During the first British invasion of the Cape a British camp was briefly established at the location of the base in 1797 due to its equidistant location between Table Bay to its north and False Bay to is south. During this period the camp briefly served as the headquarters Cape Corps. A farm owned by Alexander Tennant was purchased and a more permanent base established in 1804.

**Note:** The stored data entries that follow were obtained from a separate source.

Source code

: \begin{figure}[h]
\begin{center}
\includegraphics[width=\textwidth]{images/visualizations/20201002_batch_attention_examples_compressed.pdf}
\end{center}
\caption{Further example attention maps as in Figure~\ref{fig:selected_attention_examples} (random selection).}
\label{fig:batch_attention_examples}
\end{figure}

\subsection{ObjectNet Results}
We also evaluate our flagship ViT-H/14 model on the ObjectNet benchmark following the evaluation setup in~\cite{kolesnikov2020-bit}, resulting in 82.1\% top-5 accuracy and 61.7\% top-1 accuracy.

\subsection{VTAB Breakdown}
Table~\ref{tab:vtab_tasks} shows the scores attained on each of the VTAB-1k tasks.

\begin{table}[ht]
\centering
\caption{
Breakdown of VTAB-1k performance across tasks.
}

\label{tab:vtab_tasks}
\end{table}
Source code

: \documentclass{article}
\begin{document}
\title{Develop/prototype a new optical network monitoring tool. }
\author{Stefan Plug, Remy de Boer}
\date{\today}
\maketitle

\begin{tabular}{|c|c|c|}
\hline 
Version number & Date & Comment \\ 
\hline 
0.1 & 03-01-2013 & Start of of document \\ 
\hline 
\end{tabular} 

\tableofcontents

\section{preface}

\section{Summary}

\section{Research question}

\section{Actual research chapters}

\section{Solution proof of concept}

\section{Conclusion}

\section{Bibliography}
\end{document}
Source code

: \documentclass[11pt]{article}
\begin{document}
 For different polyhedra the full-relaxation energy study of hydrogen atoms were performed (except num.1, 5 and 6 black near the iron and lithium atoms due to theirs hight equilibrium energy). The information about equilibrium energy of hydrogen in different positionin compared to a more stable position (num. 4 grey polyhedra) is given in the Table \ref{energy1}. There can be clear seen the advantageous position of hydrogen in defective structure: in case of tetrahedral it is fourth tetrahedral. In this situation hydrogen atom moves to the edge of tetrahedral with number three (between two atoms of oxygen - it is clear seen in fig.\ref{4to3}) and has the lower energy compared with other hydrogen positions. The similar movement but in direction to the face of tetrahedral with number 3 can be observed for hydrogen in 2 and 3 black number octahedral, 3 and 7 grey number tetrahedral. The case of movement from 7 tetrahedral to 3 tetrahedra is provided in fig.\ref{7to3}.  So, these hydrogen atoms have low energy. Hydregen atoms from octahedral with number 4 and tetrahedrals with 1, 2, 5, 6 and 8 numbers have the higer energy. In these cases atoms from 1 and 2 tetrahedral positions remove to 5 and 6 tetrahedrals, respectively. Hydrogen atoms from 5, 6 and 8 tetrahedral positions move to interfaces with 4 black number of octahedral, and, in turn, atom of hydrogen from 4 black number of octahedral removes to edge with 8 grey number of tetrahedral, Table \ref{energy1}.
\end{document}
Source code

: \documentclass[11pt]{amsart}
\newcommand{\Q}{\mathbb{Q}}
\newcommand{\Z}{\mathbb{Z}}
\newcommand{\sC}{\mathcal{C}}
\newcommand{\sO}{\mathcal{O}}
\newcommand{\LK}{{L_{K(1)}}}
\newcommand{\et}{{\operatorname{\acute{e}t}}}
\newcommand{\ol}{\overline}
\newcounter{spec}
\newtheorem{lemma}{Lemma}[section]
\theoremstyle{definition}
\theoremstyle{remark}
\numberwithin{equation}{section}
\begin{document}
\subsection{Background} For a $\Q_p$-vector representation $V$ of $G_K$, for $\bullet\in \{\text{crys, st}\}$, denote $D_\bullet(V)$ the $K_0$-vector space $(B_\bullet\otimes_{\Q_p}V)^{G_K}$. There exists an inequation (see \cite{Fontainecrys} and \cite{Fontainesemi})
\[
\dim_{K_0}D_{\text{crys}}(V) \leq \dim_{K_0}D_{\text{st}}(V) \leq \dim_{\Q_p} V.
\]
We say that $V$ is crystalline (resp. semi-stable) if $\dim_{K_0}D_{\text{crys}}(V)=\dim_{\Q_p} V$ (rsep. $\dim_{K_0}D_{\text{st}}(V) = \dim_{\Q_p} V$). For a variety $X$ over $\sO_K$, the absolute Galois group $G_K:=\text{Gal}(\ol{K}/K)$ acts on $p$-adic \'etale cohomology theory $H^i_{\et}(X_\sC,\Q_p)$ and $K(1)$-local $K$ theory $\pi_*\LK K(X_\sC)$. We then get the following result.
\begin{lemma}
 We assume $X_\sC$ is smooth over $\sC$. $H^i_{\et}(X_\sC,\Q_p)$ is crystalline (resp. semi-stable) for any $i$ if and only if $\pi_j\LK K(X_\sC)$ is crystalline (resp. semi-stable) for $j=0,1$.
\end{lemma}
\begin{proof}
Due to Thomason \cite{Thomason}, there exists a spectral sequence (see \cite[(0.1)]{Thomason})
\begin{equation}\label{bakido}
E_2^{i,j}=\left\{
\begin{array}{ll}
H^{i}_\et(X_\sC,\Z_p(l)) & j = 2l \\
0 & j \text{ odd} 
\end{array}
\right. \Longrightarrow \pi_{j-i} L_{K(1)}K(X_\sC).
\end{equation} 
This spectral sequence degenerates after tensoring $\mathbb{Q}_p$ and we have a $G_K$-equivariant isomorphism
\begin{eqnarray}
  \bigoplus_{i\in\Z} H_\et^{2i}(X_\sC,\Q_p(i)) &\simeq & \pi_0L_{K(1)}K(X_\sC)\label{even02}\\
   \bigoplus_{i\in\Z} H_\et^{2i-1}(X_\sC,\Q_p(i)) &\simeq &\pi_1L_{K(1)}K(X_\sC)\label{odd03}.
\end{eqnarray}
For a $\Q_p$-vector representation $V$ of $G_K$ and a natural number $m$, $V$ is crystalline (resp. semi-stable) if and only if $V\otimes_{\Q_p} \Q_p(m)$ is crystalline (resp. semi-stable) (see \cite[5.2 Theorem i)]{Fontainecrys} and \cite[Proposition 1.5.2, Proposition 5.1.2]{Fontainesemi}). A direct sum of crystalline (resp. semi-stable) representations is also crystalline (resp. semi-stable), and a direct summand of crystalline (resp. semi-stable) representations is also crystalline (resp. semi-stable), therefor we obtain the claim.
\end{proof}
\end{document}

It was again taken over by the British following their second successful invasion of the Cape in 1806 and remained an important British military installation until it was handed over to the newly formed Union of South Africa in 1910. During this period the 59th Regiment (2nd East Lancashire), part of the Cape garrison, was stationed at the base in 1806, from 1859 to 1861, and from 1911 to 1914. Between 1816 and 1859 the base (then a camp) fell into a state of disrepair and remained undeveloped until the 1880s. By 1886 the base was occupied by over 1,800 officers and men with stabling for roughly 300 horses.

In 1899 the base was declared a military hospital eight weeks after the start of the Second Boer War, acting as an important military installation for the rest of the war. During the war No.1 and No 2 Military Hospitals were established at the base with over 1,000 beds for patients between both hospitals. Following the outbreak of World War I the 1st, 2nd, and 3rd South African Mounted Rifles received training at the base and it remained an important military hospital. During World War II the base was primarily used as a military medical centre.

During the later part of the South African Border War No. 1 Hospital was demolished and replaced by 2 Military Hospital.